On Mon, 15 Feb 1999, Paul F. Schaffner <pfs[_at_]umich.edu> wrote:
>
> If a U.S. publisher sells access (via the web to a worldwide readership)
> to e-texts of PD works, which laws is the publisher obliged to consider
> when deciding whether the work is PD?
>
> 1. U.S. law only, under the principle of national treatment?
> 2. The laws of the countries in which the works were originally
> published (say, UK and Germany)?
> 3. The laws of the countries in which it has paid subscribers to
> its web distribution service?
> 4. The laws of the countries in which it has affiliates or subsidiaries?
Surely the correct law to apply is the law of the country where the copies are made.

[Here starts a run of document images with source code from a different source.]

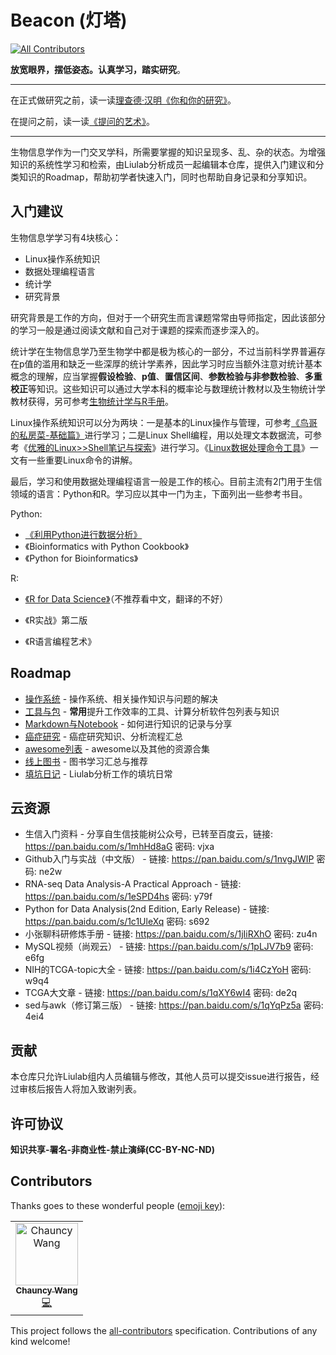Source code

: # Beacon (灯塔)
[![All Contributors](https://img.shields.io/badge/all_contributors-1-orange.svg?style=flat-square)](#contributors)

**放宽眼界，摆低姿态。认真学习，踏实研究**。

***

在正式做研究之前，读一读[理查德·汉明《你和你的研究》](http://www.ruanyifeng.com/blog/2016/04/you-and-your-research.html)。

在提问之前，读一读[《提问的艺术》](https://www.oschina.net/question/124879_45870)。

***

生物信息学作为一门交叉学科，所需要掌握的知识呈现多、乱、杂的状态。为增强知识的系统性学习和检索，由Liulab分析成员一起编辑本仓库，提供入门建议和分类知识的Roadmap，帮助初学者快速入门，同时也帮助自身记录和分享知识。

## 入门建议

生物信息学学习有4块核心：

* Linux操作系统知识
* 数据处理编程语言
* 统计学
* 研究背景

研究背景是工作的方向，但对于一个研究生而言课题常常由导师指定，因此该部分的学习一般是通过阅读文献和自己对于课题的探索而逐步深入的。

统计学在生物信息学乃至生物学中都是极为核心的一部分，不过当前科学界普遍存在p值的滥用和缺乏一些深厚的统计学素养，因此学习时应当额外注意对统计基本概念的理解，应当掌握**假设检验**、**p值**、**置信区间**、**参数检验与非参数检验**、**多重校正**等知识。这些知识可以通过大学本科的概率论与数理统计教材以及生物统计学教材获得，另可参考[生物统计学与R手册](https://github.com/ShixiangWang/Handbook_of_biostatistic_R)。

Linux操作系统知识可以分为两块：一是基本的Linux操作与管理，可参考[《鸟哥的私房菜-基础篇》](http://cn.linux.vbird.org/linux_basic/linux_basic.php)进行学习；二是Linux Shell编程，用以处理文本数据流，可参考《[优雅的Linux>>Shell笔记与探索](https://www.jianshu.com/nb/13897796)》进行学习。《[Linux数据处理命令工具](https://www.shixiangwang.top/post/2017-09-03-linux-data-analysis-tools/)》一文有一些重要Linux命令的讲解。

最后，学习和使用数据处理编程语言一般是工作的核心。目前主流有2门用于生信领域的语言：Python和R。学习应以其中一门为主，下面列出一些参考书目。

Python:

* [《利用Python进行数据分析》](https://www.jianshu.com/nb/19743417)
* 《Bioinformatics with Python Cookbook》
* 《Python for Bioinformatics》

R:

* [《R for Data Science》](http://r4ds.had.co.nz/)（不推荐看中文，翻译的不好）

* 《R实战》第二版
* 《R语言编程艺术》


## Roadmap

* [操作系统](OS/README.md) - 操作系统、相关操作知识与问题的解决
* [工具与包](Tools/README.md) - **常用**提升工作效率的工具、计算分析软件包列表与知识
* [Markdown与Notebook](Markdown/README.md) - 如何进行知识的记录与分享
* [癌症研究](Cancer-research/README.md) - 癌症研究知识、分析流程汇总
* [awesome列表](Awesome-list/README.md) - awesome以及其他的资源合集
* [线上图书](Online-books/README.md) - 图书学习汇总与推荐
* [填坑日记](Diary/README.md) - Liulab分析工作的填坑日常


## 云资源

- 生信入门资料 - 分享自生信技能树公众号，已转至百度云，链接: https://pan.baidu.com/s/1mhHd8aG 密码: vjxa
- Github入门与实战（中文版） - 链接: https://pan.baidu.com/s/1nvgJWIP 密码: ne2w
- RNA-seq Data Analysis-A Practical Approach - 链接: https://pan.baidu.com/s/1eSPD4hs 密码: y79f
- Python for Data Analysis(2nd Edition, Early Release) - 链接: https://pan.baidu.com/s/1c1UleXq 密码: s692
- 小张聊科研修炼手册 - 链接: https://pan.baidu.com/s/1jIiRXhO 密码: zu4n
- MySQL视频（尚观云） - 链接: https://pan.baidu.com/s/1pLJV7b9 密码: e6fg
- NIH的TCGA-topic大全 - 链接: https://pan.baidu.com/s/1i4CzYoH 密码: w9q4
- TCGA大文章 - 链接: https://pan.baidu.com/s/1qXY6wI4 密码: de2q
- sed与awk（修订第三版） - 链接: https://pan.baidu.com/s/1qYqPz5a 密码: 4ei4


## 贡献

本仓库只允许Liulab组内人员编辑与修改，其他人员可以提交issue进行报告，经过审核后报告人将加入致谢列表。

## 许可协议

**知识共享-署名-非商业性-禁止演绎(CC-BY-NC-ND)**

## Contributors

Thanks goes to these wonderful people ([emoji key](https://allcontributors.org/docs/en/emoji-key)):

<!-- ALL-CONTRIBUTORS-LIST:START - Do not remove or modify this section -->
<!-- prettier-ignore -->
<table><tr><td align="center"><a href="https://www.shixiangwang.top"><img src="https://avatars1.githubusercontent.com/u/25057508?v=4" width="100px;" alt="Chauncy Wang"/><br /><sub><b>Chauncy Wang</b></sub></a><br /><a href="https://github.com/XSLiuLab/Beacon/commits?author=ShixiangWang" title="Code">💻</a></td></tr></table>
<!-- ALL-CONTRIBUTORS-LIST:END -->

This project follows the [all-contributors](https://github.com/all-contributors/all-contributors) specification. Contributions of any kind welcome!
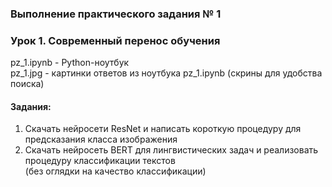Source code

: ### Выполнение практического задания № 1
### Урок 1. Современный перенос обучения

pz_1.ipynb	- Python-ноутбук <br>
pz_1.jpg	  - картинки ответов из ноутбука  pz_1.ipynb (скрины для удобства поиска) <br>

#### Задания:

1.  Скачать нейросети ResNet и написать короткую процедуру для предсказания класса изображения
2.  Скачать нейросеть BERT для лингвистических задач и реализовать процедуру классификации текстов <br>
(без оглядки на качество классификации)

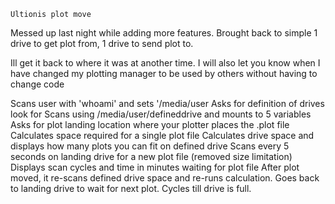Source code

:     
    Ultionis plot move

Messed up last night while adding more features. 
Brought back to simple 1 drive to get plot from, 1 drive to send plot to.

Ill get it back to where it was at another time.
I will also let you know when I have changed my plotting manager to be used by others without having to change code

Scans user with 'whoami' and sets '/media/user
Asks for definition of drives look for
Scans using /media/user/defineddrive and mounts to 5 variables
Asks for plot landing location where your plotter places the .plot file
Calculates space required for a single plot file
Calculates drive space and displays how many plots you can fit on defined drive
Scans every 5 seconds on landing drive for a new plot file (removed size limitation)
Displays scan cycles and time in minutes waiting for plot file
After plot moved, it re-scans defined drive space and re-runs calculation.
Goes back to landing drive to wait for next plot.
Cycles till drive is full.

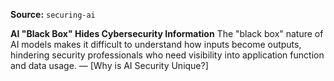 **Source:** `securing-ai`

**AI "Black Box" Hides Cybersecurity Information**
The "black box" nature of AI models makes it difficult to understand how inputs become outputs, hindering security professionals who need visibility into application function and data usage. — [Why is AI Security Unique?]
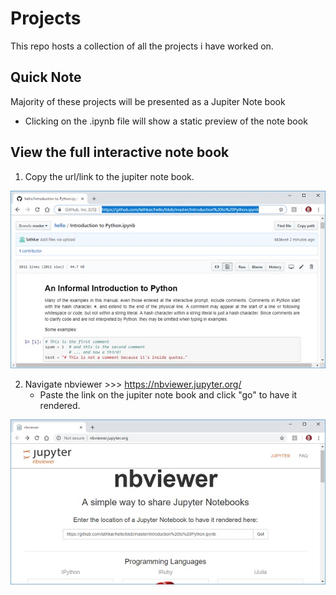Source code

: # Projects
This repo hosts a collection of all the projects i have worked on.

## Quick Note
Majority of these projects will be presented as a Jupiter Note book

- Clicking on the .ipynb file will show a static preview of the note book

## View the full interactive note book

1. Copy the url/link to the jupiter note book.

![alt text](readme-images/inside_github_viewer.jpg)


2. Navigate nbviewer >>>  https://nbviewer.jupyter.org/
    - Paste the link on the jupiter note book and click "go" to have it rendered.
  
![alt text](readme-images/nbviewer.jpg)
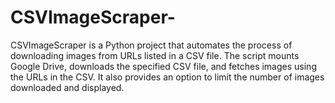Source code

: # CSVImageScraper-
CSVImageScraper is a Python project that automates the process of downloading images from URLs listed in a CSV file. The script mounts Google Drive, downloads the specified CSV file, and fetches images using the URLs in the CSV. It also provides an option to limit the number of images downloaded and displayed.
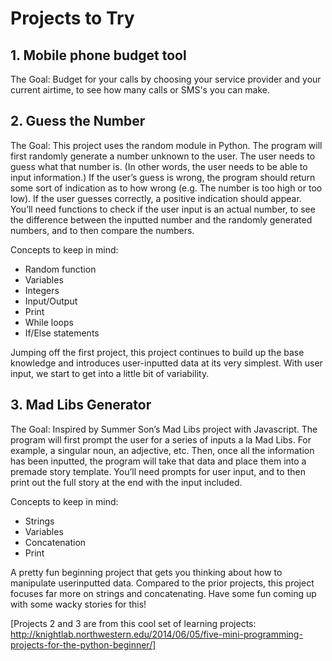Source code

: # Projects to Try

## 1. Mobile phone budget tool

The Goal: Budget for your calls by choosing your service provider and your current airtime, to see how many calls or SMS's you can make.


## 2. Guess the Number

The Goal: This project uses the random module in Python. The program will first randomly generate a number unknown to the user. The user needs to guess what that number is. (In other words, the user needs to be able to input information.) If the user’s guess is wrong, the program should return some sort of indication as to how wrong (e.g. The number is too high or too low). If the user guesses correctly, a positive indication should appear. You’ll need functions to check if the user input is an actual number, to see the difference between the inputted number and the randomly generated numbers, and to then compare the numbers.

Concepts to keep in mind:

* Random function
* Variables
* Integers
* Input/Output
* Print
* While loops
* If/Else statements

Jumping off the first project, this project continues to build up the base knowledge and introduces user-inputted data at its very simplest. With user input, we start to get into a little bit of variability.

## 3. Mad Libs Generator

The Goal: Inspired by Summer Son’s Mad Libs project with Javascript. The program will first prompt the user for a series of inputs a la Mad Libs. For example, a singular noun, an adjective, etc. Then, once all the information has been inputted, the program will take that data and place them into a premade story template. You’ll need prompts for user input, and to then print out the full story at the end with the input included.

Concepts to keep in mind:

* Strings
* Variables
* Concatenation
* Print

A pretty fun beginning project that gets you thinking about how to manipulate userinputted data. Compared to the prior projects, this project focuses far more on strings and concatenating. Have some fun coming up with some wacky stories for this!

[Projects 2 and 3 are from this cool set of learning projects: http://knightlab.northwestern.edu/2014/06/05/five-mini-programming-projects-for-the-python-beginner/]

Let's assume I am a paying subscriber to your site. You authorize me to make copies of those works in Australia. I see no reason why an Australian copyright owner (or any other copyright owner in a country where the copyright had not yet expired) could not sue you for contributory infringement providing copyright had not expired in Australia (regardless of whether it had expired in the US).
In which case I would say 3 (and the country in which the web site is hosted if it is not included in 3).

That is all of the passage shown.